For purposes of the course, we consider steam generation from coal as steam generation from biomass; both fuels are fairly similar.
We want a high heat release rate, which is tied to the burning rate of fuel. Since coal is a solid fuel, it won't burn quickly if it is in chunks. So, the way to increase the burning rate is to increase the surface area of the coal; the way to increase the surface area is to pulverize the coal into very small particles. However, when the coal particles are small in size (something like flour), it makes it difficult to handle. It is hard to shovel something that is like dust or to support it on a grate. Instead, it is actually blown into the boiler unit with a current of air, which is called pulverized-coal firing or suspension firing. This is now the standard for electric power generation, abbreviated PC-fired water-tube boiler. Burning the coal produces heat; the heat is used to boil the water to steam; the steam moves across the turbine to move it; and the turbine turns the generator to produce electricity (see Figure 3.4). Through this sequence of transformations, the chemical potential energy of fuel (coal in this case) is converted to high-potential, high-voltage electricity for distribution to consumers. If you consider the net efficiency from the coal pile to the end of the plant, the plant efficiency is ~33%. Plants built more recently can be in the middle-high 30s range, while older plants may be in the mid-20s.
Figure 3.4 above is an illustration of a coal-fired power plant which operates on a RANKINE cycle. A Rankine steam cycle is the way most steam plants operate (the most ideal way to operate an engine is the Carnot cycle; the Rankine cycle is a modified version of the Carnot cycle.)
The following steps are involved:
- Water is pumped at constant entropy to State 2 and into boiler.
- Liquid is heated at constant pressure State 3 (saturated steam).
- Steam expands at constant entropy through the turbine to State 4.
- Constant pressure transfer of heat in condenser.

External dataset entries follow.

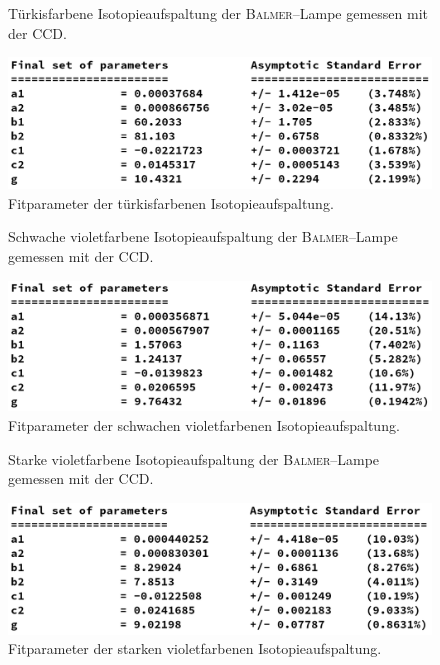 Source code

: \documentclass[sn-mathphys-num,iicol]{sn-jnl}
\theoremstyle{thmstyleone}
\theoremstyle{thmstyletwo}
\theoremstyle{thmstylethree}
\begin{document}
\begin{figure}[h]
        \centering
        \resizebox{.5\textwidth}{!}{}
        \caption{Türkisfarbene Isotopieaufspaltung der \textsc{Balmer}--Lampe gemessen mit der CCD.} \label{fig:ccdtürkis}
\end{figure}
\begin{figure}[h]
        \centering
        \includegraphics[width=.5\textwidth]{ccdtuerkis_params.png}
        \caption{Fitparameter der türkisfarbenen Isotopieaufspaltung.}
\end{figure}
\begin{figure}[h]
        \centering
        \resizebox{.5\textwidth}{!}{}
        \caption{Schwache violetfarbene Isotopieaufspaltung der \textsc{Balmer}--Lampe gemessen mit der CCD.} \label{fig:ccdvioletschwach}
\end{figure}
\begin{figure}[h]
        \centering
        \includegraphics[width=.5\textwidth]{ccdvioletschwach_params.png}
        \caption{Fitparameter der schwachen violetfarbenen Isotopieaufspaltung.}
\end{figure}
\begin{figure}[h]
        \centering
        \resizebox{.5\textwidth}{!}{}
        \caption{Starke violetfarbene Isotopieaufspaltung der \textsc{Balmer}--Lampe gemessen mit der CCD.} \label{fig:ccdvioletstark}
\end{figure}
\begin{figure}[h]
        \centering
        \includegraphics[width=.5\textwidth]{ccdvioletstark_params.png}
        \caption{Fitparameter der starken violetfarbenen Isotopieaufspaltung.}
\end{figure}

\clearpage

\end{document}
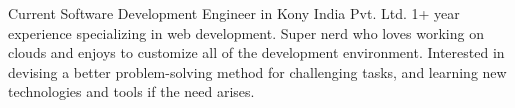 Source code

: 

\begin{resumeSummary}

Current Software Development Engineer in Kony India Pvt. Ltd. 1+ year experience specializing in web development. Super nerd who loves working on clouds and enjoys to customize all of the development environment. Interested in devising a better problem-solving method for challenging tasks, and learning new technologies and tools if the need arises.
\end{resumeSummary}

- The turbine turns the engine to produce electricity.
For More Information
The following links provide some background information if you are interested:
The way to determine the efficiency is to look at the efficiency across each part of the plant. Losses can occur at each step of the process (see Figure 3.4). For a PC-fired modern power plant, assume operation at 2500 psi, with a steam temperature of 540°C, then the overall efficiency is 34%. Losses at each part include: 1 & 2) heat losses in pipes and from the friction of the pump (efficiency of 92%); 3) heat losses and friction in the turbine (efficiency of 44%); 4) heat losses as the steam condenses back to water (efficiency of 85%); and 5) very little loss of efficiency from generator (efficiency of 99%). For every three rail cars of coal used to generate electricity, two cars of coal are lost to waste heat.
Figure 3.5 is an overall schematic of a power plant. The next sections will discuss several of the components.
Mini Steam Plant Video
PRESENTER: This is our mini steam plant. And so what I'm going to show you is how we set everything up, and then we'll show you how it's supposed to work. So the first thing we do is we take distilled water, get it relatively warm, so that you won't use a lot of fuel in order to make it heat up inside the boiler.
And we have to fill it up to about 2/3 full. There's a little window on the other side over here. Then the next thing we're going to do is put the top back on. Make sure that our connections are relatively tight, and then we're going to put the fuel-- and these are from the same company that makes this type of unit. This unit is made by a company called Jensen, and we get the fuel from a company in Germany. You can purchase these online.
Most of the units that they have actually have an electrical outlet in order to heat up the fuel, or the water. In this case, we like to try to use the fuel, so that you get an idea of what it's like inside of a real boiler. So what we're going to do is to heat this boiler till the steam is starting to flow, have the steam come across here, and have the unit start to turn.
So this would be what would be the turbine, and then when it's turning, this is the magnet and these are the wires that are around inside the magnet. As it turns, it will generate electricity. Hopefully we'll see this light bulb turn on, but if not, we're going to use this voltmeter to try to see the voltage that might be coming on when this is going.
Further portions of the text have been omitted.